▸ **WHAT THIS TASK INVOLVES**: The full set of entries is to be printed exactly, with pictures excluded.

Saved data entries
-- Opening Marker --

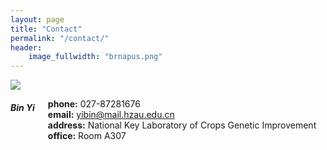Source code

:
 ```yaml
---
layout: page
title: "Contact"
permalink: "/contact/"
header:
    image_fullwidth: "brnapus.png"
---
```


<div class="row">
    <div class="small-12 small-centered columns">
        <img src="/assets/img/MalachiAndObi.jpg">
    </div>
</div>

<div class="row">
    <div class="small-6 columns">
    <h5>Bin Yi</h5>
    <p>
      <b>phone:</b> 027-87281676<br>
      <b>email:</b> <a href="mailto:yibin@mail.hzau.edu.cn">yibin@mail.hzau.edu.cn</a><br>
      <b>address:</b> National Key Laboratory of Crops Genetic Improvement<br>
      <b>office:</b> Room A307<br>
    </p>
    </div>
    
</div>

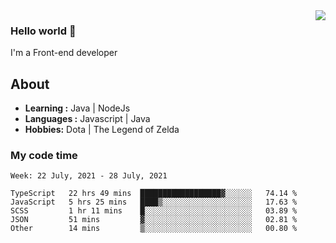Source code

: <img align='right' src="https://github-readme-stats.vercel.app/api?username=jumodada&show_icons=true&theme=vue">

### Hello world 👋

I'm a Front-end developer 
    
## About
-  **Learning :** Java | NodeJs
-  **Languages :** Javascript | Java
-  **Hobbies:** Dota | The Legend of Zelda

### My code time

<!--START_SECTION:waka-->
```text
Week: 22 July, 2021 - 28 July, 2021

TypeScript   22 hrs 49 mins  ██████████████████▓░░░░░░   74.14 % 
JavaScript   5 hrs 25 mins   ████▒░░░░░░░░░░░░░░░░░░░░   17.63 % 
SCSS         1 hr 11 mins    █░░░░░░░░░░░░░░░░░░░░░░░░   03.89 % 
JSON         51 mins         ▓░░░░░░░░░░░░░░░░░░░░░░░░   02.81 % 
Other        14 mins         ▒░░░░░░░░░░░░░░░░░░░░░░░░   00.80 % 
```
<!--END_SECTION:waka-->
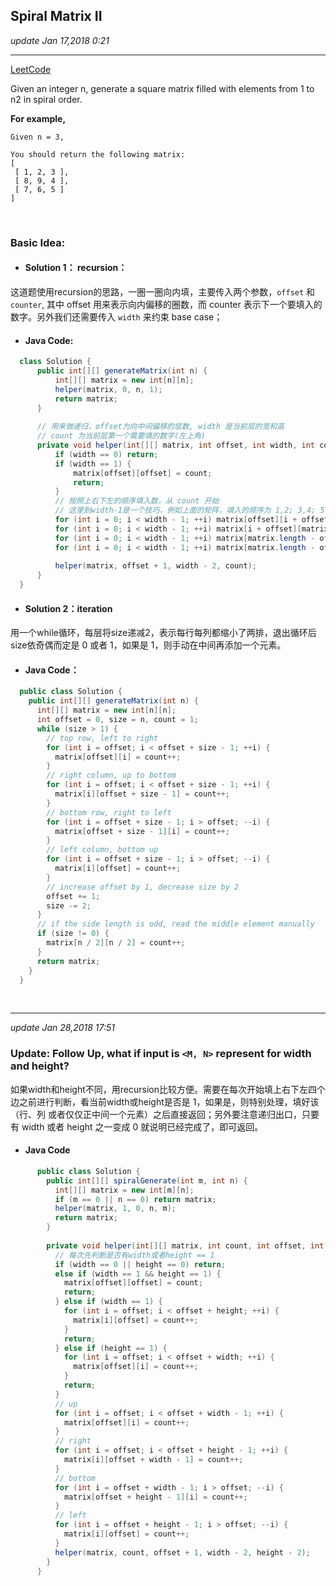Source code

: ## Spiral Matrix II
_update Jan 17,2018 0:21_

---
[LeetCode](https://leetcode.com/problems/spiral-matrix-ii/description/)

Given an integer n, generate a square matrix filled with elements from 1 to n2 in spiral order.

**For example,**  

    Given n = 3,
    
    You should return the following matrix:
    [
     [ 1, 2, 3 ],
     [ 8, 9, 4 ],
     [ 7, 6, 5 ]
    ]
    
<br>

### Basic Idea:
* #### Solution 1： recursion：
这道题使用recursion的思路，一圈一圈向内填，主要传入两个参数，`offset` 和 `counter`, 其中 offset 用来表示向内偏移的圈数，而 counter 表示下一个要填入的数字。另外我们还需要传入 `width` 来约束 base case；

  * #### Java Code:
  ```java
    class Solution {
        public int[][] generateMatrix(int n) {
            int[][] matrix = new int[n][n];
            helper(matrix, 0, n, 1);
            return matrix;
        }
        
        // 用来做递归，offset为向中间偏移的层数, width 是当前层的宽和高
        // count 为当前层第一个需要填的数字(左上角)
        private void helper(int[][] matrix, int offset, int width, int count) {
            if (width == 0) return;
            if (width == 1) {
                matrix[offset][offset] = count;
                return;
            }
            // 按照上右下左的顺序填入数，从 count 开始
            // 这里到width-1是一个技巧，例如上面的矩阵，填入的顺序为 1,2; 3,4; 5,6; 7,8
            for (int i = 0; i < width - 1; ++i) matrix[offset][i + offset] = count++;
            for (int i = 0; i < width - 1; ++i) matrix[i + offset][matrix.length - offset - 1] = count++;
            for (int i = 0; i < width - 1; ++i) matrix[matrix.length - offset - 1][matrix.length - offset - 1 - i] = count++;
            for (int i = 0; i < width - 1; ++i) matrix[matrix.length - offset - 1 - i][offset] = count++;
            
            helper(matrix, offset + 1, width - 2, count);
        }
    }
  ```

* #### Solution 2：iteration
用一个while循环，每层将size递减2，表示每行每列都缩小了两排，退出循环后size依奇偶而定是 0 或者 1，如果是 1，则手动在中间再添加一个元素。

  * #### Java Code：
  ```java
    public class Solution {
      public int[][] generateMatrix(int n) {
        int[][] matrix = new int[n][n];
        int offset = 0, size = n, count = 1;
        while (size > 1) {
          // top row, left to right
          for (int i = offset; i < offset + size - 1; ++i) {
            matrix[offset][i] = count++;
          }
          // right column, up to bottom
          for (int i = offset; i < offset + size - 1; ++i) {
            matrix[i][offset + size - 1] = count++;
          }
          // bottom row, right to left
          for (int i = offset + size - 1; i > offset; --i) {
            matrix[offset + size - 1][i] = count++;
          }
          // left column, bottom up
          for (int i = offset + size - 1; i > offset; --i) {
            matrix[i][offset] = count++;
          }
          // increase offset by 1, decrease size by 2
          offset += 1;
          size -= 2;
        }
        // if the side length is odd, read the middle element manually
        if (size != 0) {
          matrix[n / 2][n / 2] = count++;
        }
        return matrix;
      }
    }
  ```
  
<br>

---
_update Jan 28,2018  17:51_

### Update: Follow Up, what if input is `<M, N>` represent for width and height?
如果width和height不同，用recursion比较方便。需要在每次开始填上右下左四个边之前进行判断，看当前width或height是否是 1，如果是，则特别处理，填好该（行、列 或者仅仅正中间一个元素）之后直接返回；另外要注意递归出口，只要有 width 或者 height 之一变成 0 就说明已经完成了，即可返回。

* #### Java Code
```java
      public class Solution {
        public int[][] spiralGenerate(int m, int n) {
          int[][] matrix = new int[m][n];
          if (m == 0 || n == 0) return matrix;
          helper(matrix, 1, 0, n, m);
          return matrix;
        }
        
        private void helper(int[][] matrix, int count, int offset, int width, int height) {
          // 每次先判断是否有width或者height == 1
          if (width == 0 || height == 0) return;
          else if (width == 1 && height == 1) {
            matrix[offset][offset] = count;
            return;
          } else if (width == 1) {
            for (int i = offset; i < offset + height; ++i) {
              matrix[i][offset] = count++;
            }
            return;
          } else if (height == 1) {
            for (int i = offset; i < offset + width; ++i) {
              matrix[offset][i] = count++;
            }
            return;
          }
          // up
          for (int i = offset; i < offset + width - 1; ++i) {
            matrix[offset][i] = count++;
          }
          // right
          for (int i = offset; i < offset + height - 1; ++i) {
            matrix[i][offset + width - 1] = count++;
          }
          // bottom
          for (int i = offset + width - 1; i > offset; --i) {
            matrix[offset + height - 1][i] = count++;
          }
          // left
          for (int i = offset + height - 1; i > offset; --i) {
            matrix[i][offset] = count++;
          }
          helper(matrix, count, offset + 1, width - 2, height - 2);
        }
      }
```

-- Closing Marker --

▸ **ANSWER BELOW**:
Source code

:
 ```yaml
---
layout: page
title: "Contact"
permalink: "/contact/"
header:
    image_fullwidth: "brnapus.png"
---
```


<div class="row">
    <div class="small-12 small-centered columns">
        <img src="/assets/img/MalachiAndObi.jpg">
    </div>
</div>

<div class="row">
    <div class="small-6 columns">
    <h5>Bin Yi</h5>
    <p>
      <b>phone:</b> 027-87281676<br>
      <b>email:</b> <a href="mailto:yibin@mail.hzau.edu.cn">yibin@mail.hzau.edu.cn</a><br>
      <b>address:</b> National Key Laboratory of Crops Genetic Improvement<br>
      <b>office:</b> Room A307<br>
    </p>
    </div>
    
</div>

Source code

: <img align='right' src="https://github-readme-stats.vercel.app/api?username=jumodada&show_icons=true&theme=vue">

### Hello world 👋

I'm a Front-end developer 
    
## About
-  **Learning :** Java | NodeJs
-  **Languages :** Javascript | Java
-  **Hobbies:** Dota | The Legend of Zelda

### My code time

<!--START_SECTION:waka-->
```text
Week: 22 July, 2021 - 28 July, 2021

TypeScript   22 hrs 49 mins  ██████████████████▓░░░░░░   74.14 % 
JavaScript   5 hrs 25 mins   ████▒░░░░░░░░░░░░░░░░░░░░   17.63 % 
SCSS         1 hr 11 mins    █░░░░░░░░░░░░░░░░░░░░░░░░   03.89 % 
JSON         51 mins         ▓░░░░░░░░░░░░░░░░░░░░░░░░   02.81 % 
Other        14 mins         ▒░░░░░░░░░░░░░░░░░░░░░░░░   00.80 % 
```
<!--END_SECTION:waka-->
Source code

: ## Spiral Matrix II
_update Jan 17,2018 0:21_

---
[LeetCode](https://leetcode.com/problems/spiral-matrix-ii/description/)

Given an integer n, generate a square matrix filled with elements from 1 to n2 in spiral order.

**For example,**  

    Given n = 3,
    
    You should return the following matrix:
    [
     [ 1, 2, 3 ],
     [ 8, 9, 4 ],
     [ 7, 6, 5 ]
    ]
    
<br>

### Basic Idea:
* #### Solution 1： recursion：
这道题使用recursion的思路，一圈一圈向内填，主要传入两个参数，`offset` 和 `counter`, 其中 offset 用来表示向内偏移的圈数，而 counter 表示下一个要填入的数字。另外我们还需要传入 `width` 来约束 base case；

  * #### Java Code:
  ```java
    class Solution {
        public int[][] generateMatrix(int n) {
            int[][] matrix = new int[n][n];
            helper(matrix, 0, n, 1);
            return matrix;
        }
        
        // 用来做递归，offset为向中间偏移的层数, width 是当前层的宽和高
        // count 为当前层第一个需要填的数字(左上角)
        private void helper(int[][] matrix, int offset, int width, int count) {
            if (width == 0) return;
            if (width == 1) {
                matrix[offset][offset] = count;
                return;
            }
            // 按照上右下左的顺序填入数，从 count 开始
            // 这里到width-1是一个技巧，例如上面的矩阵，填入的顺序为 1,2; 3,4; 5,6; 7,8
            for (int i = 0; i < width - 1; ++i) matrix[offset][i + offset] = count++;
            for (int i = 0; i < width - 1; ++i) matrix[i + offset][matrix.length - offset - 1] = count++;
            for (int i = 0; i < width - 1; ++i) matrix[matrix.length - offset - 1][matrix.length - offset - 1 - i] = count++;
            for (int i = 0; i < width - 1; ++i) matrix[matrix.length - offset - 1 - i][offset] = count++;
            
            helper(matrix, offset + 1, width - 2, count);
        }
    }
  ```

* #### Solution 2：iteration
用一个while循环，每层将size递减2，表示每行每列都缩小了两排，退出循环后size依奇偶而定是 0 或者 1，如果是 1，则手动在中间再添加一个元素。

  * #### Java Code：
  ```java
    public class Solution {
      public int[][] generateMatrix(int n) {
        int[][] matrix = new int[n][n];
        int offset = 0, size = n, count = 1;
        while (size > 1) {
          // top row, left to right
          for (int i = offset; i < offset + size - 1; ++i) {
            matrix[offset][i] = count++;
          }
          // right column, up to bottom
          for (int i = offset; i < offset + size - 1; ++i) {
            matrix[i][offset + size - 1] = count++;
          }
          // bottom row, right to left
          for (int i = offset + size - 1; i > offset; --i) {
            matrix[offset + size - 1][i] = count++;
          }
          // left column, bottom up
          for (int i = offset + size - 1; i > offset; --i) {
            matrix[i][offset] = count++;
          }
          // increase offset by 1, decrease size by 2
          offset += 1;
          size -= 2;
        }
        // if the side length is odd, read the middle element manually
        if (size != 0) {
          matrix[n / 2][n / 2] = count++;
        }
        return matrix;
      }
    }
  ```
  
<br>

---
_update Jan 28,2018  17:51_

### Update: Follow Up, what if input is `<M, N>` represent for width and height?
如果width和height不同，用recursion比较方便。需要在每次开始填上右下左四个边之前进行判断，看当前width或height是否是 1，如果是，则特别处理，填好该（行、列 或者仅仅正中间一个元素）之后直接返回；另外要注意递归出口，只要有 width 或者 height 之一变成 0 就说明已经完成了，即可返回。

* #### Java Code
```java
      public class Solution {
        public int[][] spiralGenerate(int m, int n) {
          int[][] matrix = new int[m][n];
          if (m == 0 || n == 0) return matrix;
          helper(matrix, 1, 0, n, m);
          return matrix;
        }
        
        private void helper(int[][] matrix, int count, int offset, int width, int height) {
          // 每次先判断是否有width或者height == 1
          if (width == 0 || height == 0) return;
          else if (width == 1 && height == 1) {
            matrix[offset][offset] = count;
            return;
          } else if (width == 1) {
            for (int i = offset; i < offset + height; ++i) {
              matrix[i][offset] = count++;
            }
            return;
          } else if (height == 1) {
            for (int i = offset; i < offset + width; ++i) {
              matrix[offset][i] = count++;
            }
            return;
          }
          // up
          for (int i = offset; i < offset + width - 1; ++i) {
            matrix[offset][i] = count++;
          }
          // right
          for (int i = offset; i < offset + height - 1; ++i) {
            matrix[i][offset + width - 1] = count++;
          }
          // bottom
          for (int i = offset + width - 1; i > offset; --i) {
            matrix[offset + height - 1][i] = count++;
          }
          // left
          for (int i = offset + height - 1; i > offset; --i) {
            matrix[i][offset] = count++;
          }
          helper(matrix, count, offset + 1, width - 2, height - 2);
        }
      }
```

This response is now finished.